Holy false analogy, Batman!  He’s comparing apples to… I don’t know, mops or something.  Where to begin?  Let’s just accept the number of 52 deaths for now.  These deaths are not simply associated with unintended acceleration in Toyotas, they are attributed to them.

These are two very different things!  If Dr Mercola wants to compare 52 deaths attributed to defective Toyotas, he needs to compare it to zero deaths attributed to Gardasil, not 49.  On the other hand, if he wants his analogy to use the 49 deaths associated with Gardasil, he needs to figure out how many people have died from any cause within a year or so of riding in a Toyota.  Methinks the number will be slightly higher than 52.

Not to mention that he completely ignores the starkly different risk/benefit ratios of using Gardasil and driving a Toyota.  No one risks developing cancer or dying from not driving a Toyota.

He concludes:

There has been no recall for Gardasil, however. In fact, it is required for sixth-grade girls in D.C., Maryland, Virginia, and many other states. Merck denies any of the deaths are related to its vaccine — and of course, it is difficult for the grieving parents to prove they were.

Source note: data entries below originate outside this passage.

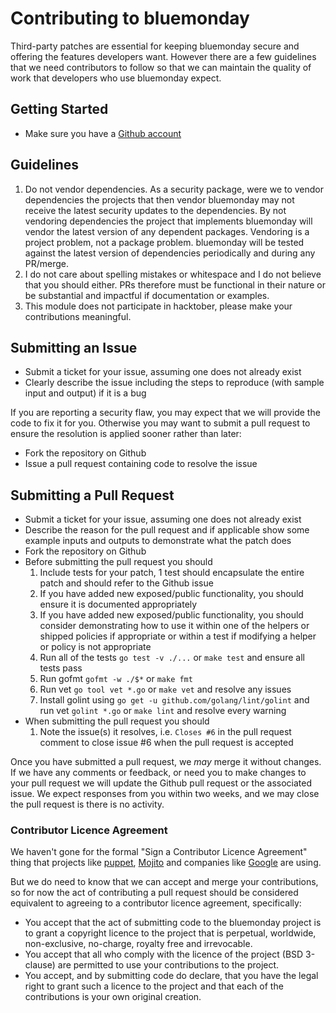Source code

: # Contributing to bluemonday

Third-party patches are essential for keeping bluemonday secure and offering the features developers want. However there are a few guidelines that we need contributors to follow so that we can maintain the quality of work that developers who use bluemonday expect.

## Getting Started

* Make sure you have a [Github account](https://github.com/signup/free)

## Guidelines

1. Do not vendor dependencies. As a security package, were we to vendor dependencies the projects that then vendor bluemonday may not receive the latest security updates to the dependencies. By not vendoring dependencies the project that implements bluemonday will vendor the latest version of any dependent packages. Vendoring is a project problem, not a package problem. bluemonday will be tested against the latest version of dependencies periodically and during any PR/merge.
2. I do not care about spelling mistakes or whitespace and I do not believe that you should either. PRs therefore must be functional in their nature or be substantial and impactful if documentation or examples.
3. This module does not participate in hacktober, please make your contributions meaningful.

## Submitting an Issue

* Submit a ticket for your issue, assuming one does not already exist
* Clearly describe the issue including the steps to reproduce (with sample input and output) if it is a bug

If you are reporting a security flaw, you may expect that we will provide the code to fix it for you. Otherwise you may want to submit a pull request to ensure the resolution is applied sooner rather than later:

* Fork the repository on Github
* Issue a pull request containing code to resolve the issue

## Submitting a Pull Request

* Submit a ticket for your issue, assuming one does not already exist
* Describe the reason for the pull request and if applicable show some example inputs and outputs to demonstrate what the patch does
* Fork the repository on Github
* Before submitting the pull request you should
  1. Include tests for your patch, 1 test should encapsulate the entire patch and should refer to the Github issue
  1. If you have added new exposed/public functionality, you should ensure it is documented appropriately
  1. If you have added new exposed/public functionality, you should consider demonstrating how to use it within one of the helpers or shipped policies if appropriate or within a test if modifying a helper or policy is not appropriate
  1. Run all of the tests `go test -v ./...` or `make test` and ensure all tests pass
  1. Run gofmt `gofmt -w ./$*` or `make fmt`
  1. Run vet `go tool vet *.go` or `make vet` and resolve any issues
  1. Install golint using `go get -u github.com/golang/lint/golint` and run vet `golint *.go` or `make lint` and resolve every warning
* When submitting the pull request you should
  1. Note the issue(s) it resolves, i.e. `Closes #6` in the pull request comment to close issue #6 when the pull request is accepted

Once you have submitted a pull request, we *may* merge it without changes. If we have any comments or feedback, or need you to make changes to your pull request we will update the Github pull request or the associated issue. We expect responses from you within two weeks, and we may close the pull request is there is no activity.

### Contributor Licence Agreement

We haven't gone for the formal "Sign a Contributor Licence Agreement" thing that projects like [puppet](https://cla.puppetlabs.com/), [Mojito](https://developer.yahoo.com/cocktails/mojito/cla/) and companies like [Google](http://code.google.com/legal/individual-cla-v1.0.html) are using.

But we do need to know that we can accept and merge your contributions, so for now the act of contributing a pull request should be considered equivalent to agreeing to a contributor licence agreement, specifically:

* You accept that the act of submitting code to the bluemonday project is to grant a copyright licence to the project that is perpetual, worldwide, non-exclusive, no-charge, royalty free and irrevocable.
* You accept that all who comply with the licence of the project (BSD 3-clause) are permitted to use your contributions to the project.
* You accept, and by submitting code do declare, that you have the legal right to grant such a licence to the project and that each of the contributions is your own original creation.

No, Merck doesn’t deny the deaths are related to the vaccine, the data does.  There has been no recall of Gardasil because no recall is warranted, and in the meantime the vaccine is protecting millions from contracting HPV and the cancers it can cause.

My heart goes out to the grieving families to whom Dr Mercola refers; their loss is tragic regardless of its cause.  But their grief is being needlessly compounded, and the memory of those lost insulted, as Dr Mercola insists on misrepresenting the conditions of their deaths and callously exploits their loss to spread misinformation and fear of vaccination.